L’univers déployé par Angélica Gorodischer semble n’appartenir à aucune temporalité, aucune date n’est donnée et les seuls marqueurs temporels du récit sont les noms des dynasties, dont les successions ne sont pas données au lecteur. Cette absence de temporalité précise semble situer l’Empire dans des temps immémoriaux et mythiques, ce qui expliquerait pourquoi les récits qui le concernent sont retranscrits oralement, à la manière des aèdes antiques, plutôt qu’à l’écrit, bien que des archives soient mentionnées.

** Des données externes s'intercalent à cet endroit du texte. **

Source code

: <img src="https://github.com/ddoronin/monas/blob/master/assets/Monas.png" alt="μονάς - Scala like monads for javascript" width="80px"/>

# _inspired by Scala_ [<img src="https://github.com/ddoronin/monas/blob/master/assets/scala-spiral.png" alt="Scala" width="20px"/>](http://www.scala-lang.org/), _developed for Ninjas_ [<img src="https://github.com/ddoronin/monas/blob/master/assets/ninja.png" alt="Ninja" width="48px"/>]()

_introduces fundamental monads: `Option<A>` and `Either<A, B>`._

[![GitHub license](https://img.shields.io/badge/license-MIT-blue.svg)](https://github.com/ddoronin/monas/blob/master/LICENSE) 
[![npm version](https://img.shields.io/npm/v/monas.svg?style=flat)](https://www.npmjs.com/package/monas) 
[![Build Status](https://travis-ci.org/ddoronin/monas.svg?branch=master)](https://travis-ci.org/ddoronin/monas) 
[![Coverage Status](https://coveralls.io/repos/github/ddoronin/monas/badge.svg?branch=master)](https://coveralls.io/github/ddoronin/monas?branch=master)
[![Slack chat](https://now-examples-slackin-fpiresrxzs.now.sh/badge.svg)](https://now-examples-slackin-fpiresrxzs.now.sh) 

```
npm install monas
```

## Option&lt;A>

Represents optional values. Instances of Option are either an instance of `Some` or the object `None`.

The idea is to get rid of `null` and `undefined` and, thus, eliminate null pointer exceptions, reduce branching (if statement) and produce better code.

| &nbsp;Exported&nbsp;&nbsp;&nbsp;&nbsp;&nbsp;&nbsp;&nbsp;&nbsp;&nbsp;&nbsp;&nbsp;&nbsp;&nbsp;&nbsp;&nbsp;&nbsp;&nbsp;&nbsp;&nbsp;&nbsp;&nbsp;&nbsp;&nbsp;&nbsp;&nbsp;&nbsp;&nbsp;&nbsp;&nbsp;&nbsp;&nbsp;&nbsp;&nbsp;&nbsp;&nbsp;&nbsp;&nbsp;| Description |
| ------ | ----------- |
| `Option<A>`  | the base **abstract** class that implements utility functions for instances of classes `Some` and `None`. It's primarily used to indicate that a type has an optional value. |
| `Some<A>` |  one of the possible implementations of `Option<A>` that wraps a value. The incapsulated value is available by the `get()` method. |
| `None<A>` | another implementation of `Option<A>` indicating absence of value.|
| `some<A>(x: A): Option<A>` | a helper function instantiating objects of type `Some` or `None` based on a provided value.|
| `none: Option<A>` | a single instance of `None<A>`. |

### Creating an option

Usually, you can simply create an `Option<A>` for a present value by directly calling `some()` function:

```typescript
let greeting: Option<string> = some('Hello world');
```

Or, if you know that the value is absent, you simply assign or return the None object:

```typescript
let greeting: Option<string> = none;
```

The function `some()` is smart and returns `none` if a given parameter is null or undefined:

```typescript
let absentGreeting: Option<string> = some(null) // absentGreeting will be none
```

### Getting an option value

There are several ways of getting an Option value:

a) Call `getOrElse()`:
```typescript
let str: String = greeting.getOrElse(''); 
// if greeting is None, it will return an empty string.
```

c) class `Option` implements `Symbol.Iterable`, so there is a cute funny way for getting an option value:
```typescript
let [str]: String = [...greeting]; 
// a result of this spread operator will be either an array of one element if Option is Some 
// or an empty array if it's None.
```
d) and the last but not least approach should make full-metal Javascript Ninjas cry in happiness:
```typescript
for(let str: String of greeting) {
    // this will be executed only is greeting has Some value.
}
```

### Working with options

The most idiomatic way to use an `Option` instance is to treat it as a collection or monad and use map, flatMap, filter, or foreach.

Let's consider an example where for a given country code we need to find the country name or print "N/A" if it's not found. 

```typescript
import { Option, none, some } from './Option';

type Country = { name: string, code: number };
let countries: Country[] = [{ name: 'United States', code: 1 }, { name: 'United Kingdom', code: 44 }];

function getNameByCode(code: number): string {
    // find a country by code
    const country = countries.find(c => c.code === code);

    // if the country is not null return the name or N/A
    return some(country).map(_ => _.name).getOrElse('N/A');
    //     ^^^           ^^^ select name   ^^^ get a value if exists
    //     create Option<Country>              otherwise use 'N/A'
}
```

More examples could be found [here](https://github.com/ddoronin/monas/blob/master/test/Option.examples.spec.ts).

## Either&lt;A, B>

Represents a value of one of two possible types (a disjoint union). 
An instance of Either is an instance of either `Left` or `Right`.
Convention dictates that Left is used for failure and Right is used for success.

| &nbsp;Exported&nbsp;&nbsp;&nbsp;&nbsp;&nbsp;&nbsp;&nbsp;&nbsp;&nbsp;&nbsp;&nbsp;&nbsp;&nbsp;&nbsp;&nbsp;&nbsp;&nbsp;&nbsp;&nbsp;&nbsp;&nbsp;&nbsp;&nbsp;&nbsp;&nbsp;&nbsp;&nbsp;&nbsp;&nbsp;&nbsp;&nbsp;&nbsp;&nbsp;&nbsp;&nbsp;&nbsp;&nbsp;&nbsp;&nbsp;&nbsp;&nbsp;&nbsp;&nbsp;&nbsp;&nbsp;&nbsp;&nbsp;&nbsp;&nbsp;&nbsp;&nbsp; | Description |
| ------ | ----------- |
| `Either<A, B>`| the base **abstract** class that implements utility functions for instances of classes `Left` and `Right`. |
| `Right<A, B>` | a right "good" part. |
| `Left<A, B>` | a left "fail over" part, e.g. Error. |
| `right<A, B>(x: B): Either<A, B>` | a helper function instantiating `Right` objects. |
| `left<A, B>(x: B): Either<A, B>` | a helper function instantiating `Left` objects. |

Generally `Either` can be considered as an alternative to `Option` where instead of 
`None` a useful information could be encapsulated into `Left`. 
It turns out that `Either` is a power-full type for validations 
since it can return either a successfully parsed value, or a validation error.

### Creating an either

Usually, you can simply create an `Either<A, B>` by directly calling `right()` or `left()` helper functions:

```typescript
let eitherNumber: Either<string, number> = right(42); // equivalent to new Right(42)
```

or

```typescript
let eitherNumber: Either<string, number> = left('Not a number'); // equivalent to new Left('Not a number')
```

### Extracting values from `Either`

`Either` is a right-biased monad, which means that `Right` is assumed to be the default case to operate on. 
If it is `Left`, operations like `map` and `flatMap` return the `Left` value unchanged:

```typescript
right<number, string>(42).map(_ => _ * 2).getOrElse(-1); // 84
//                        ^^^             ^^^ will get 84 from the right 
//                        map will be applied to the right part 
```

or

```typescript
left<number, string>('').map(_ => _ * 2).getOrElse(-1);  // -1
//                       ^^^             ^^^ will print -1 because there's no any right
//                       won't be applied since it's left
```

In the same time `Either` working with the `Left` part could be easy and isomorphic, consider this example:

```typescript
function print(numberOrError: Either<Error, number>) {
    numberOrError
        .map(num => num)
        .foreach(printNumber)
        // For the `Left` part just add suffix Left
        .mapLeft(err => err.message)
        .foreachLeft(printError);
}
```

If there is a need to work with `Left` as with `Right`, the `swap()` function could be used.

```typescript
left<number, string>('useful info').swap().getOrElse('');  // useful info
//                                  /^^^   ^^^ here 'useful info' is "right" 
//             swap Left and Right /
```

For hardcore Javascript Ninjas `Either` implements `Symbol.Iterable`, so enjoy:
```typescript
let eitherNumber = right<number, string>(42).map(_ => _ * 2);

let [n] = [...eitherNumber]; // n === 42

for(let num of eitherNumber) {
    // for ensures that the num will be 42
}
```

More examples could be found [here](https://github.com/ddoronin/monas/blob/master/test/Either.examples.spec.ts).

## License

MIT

Cette temporalité mythique peut se révéler assez éclairante au sujet de certains récits qui disposent d’une ambiance aux frontières du fantastique ou d’une certaine fantasy, comme « Tel est le sud », « Premières armes », « Siège, bataille et victoire de Selimmagud » ou « Les deux mains », qui font intervenir une certaine forme onirique de surnaturel.

L’Empire semble donc présent en tous lieux et à toutes les époques, parce que très peu de récits ne parlent de lui. « Portrait de l’Empereur » mentionne ainsi sa chute, puis sa refondation, et les temps d’avant l’Empire sont racontés dans « La vieille route de l’encens », à grands renforts de références au cinéma, à la littérature, et au Beatles, mêlées à des récits semblables à ceux de l’Odyssée, puisqu’on y trouve des personnages appelés « Yeimsdin », « Orsonuéls », « Emabovari » ou « Yonlenon ».

Je terminerai sur la manière dont les conteurs de contes évoquent les Empereurs et les Impératrices, dans la manière dont ils ont agi pour ou contre l’Empire, avec un regard rétrospectif et historique. Le lecteur apprendra ainsi que la dynastie des Heyrontes était rongée par son aspect protocolaire, qui a fini par presque détruire son dernier empereur dans « La fin d’une dynastie ou l’Histoire naturelle des furets », qu’une femme venue des basses couches sociales est devenue la « Grande Impératrice » dans « Portrait de l’Impératrice », ou encore qu’un garçon de village moins superstitieux que ses contemporains a fini par devenir Empereur dans « Portrait de l’Empereur », par exemple. Certaines constantes apparaissent également, avec le fait qu’un bon Empereur succède toujours à un mauvais dont le règne était marqué par un déclin ou une décadence de l’Empire, et dans tous les cas, l’impact qu’ils peuvent avoir sur le monde, en transformant des villes en capitales d’Empire (« Au sujet des villes qui poussent à la diable »).

 

Le mot de la fin

 

Kalpa Impérial dispose d’une ambiance vraiment particulière. Angélica Gorodischer met en scène un Empire conté de manière orale par des narrateurs, qui mettent en avant les forces et les faiblesses des personnages de l’Empire, mais également d’autres de ses habitants, avec une atmosphère qui se rapproche du mythe et de l’onirisme. Les nouvelles du recueil sont également marquées par une réflexion sur le pouvoir du récit et une certaine dose d’ironie, qui soulignent la vacuité de l’Homme devant la mort et devant le temps.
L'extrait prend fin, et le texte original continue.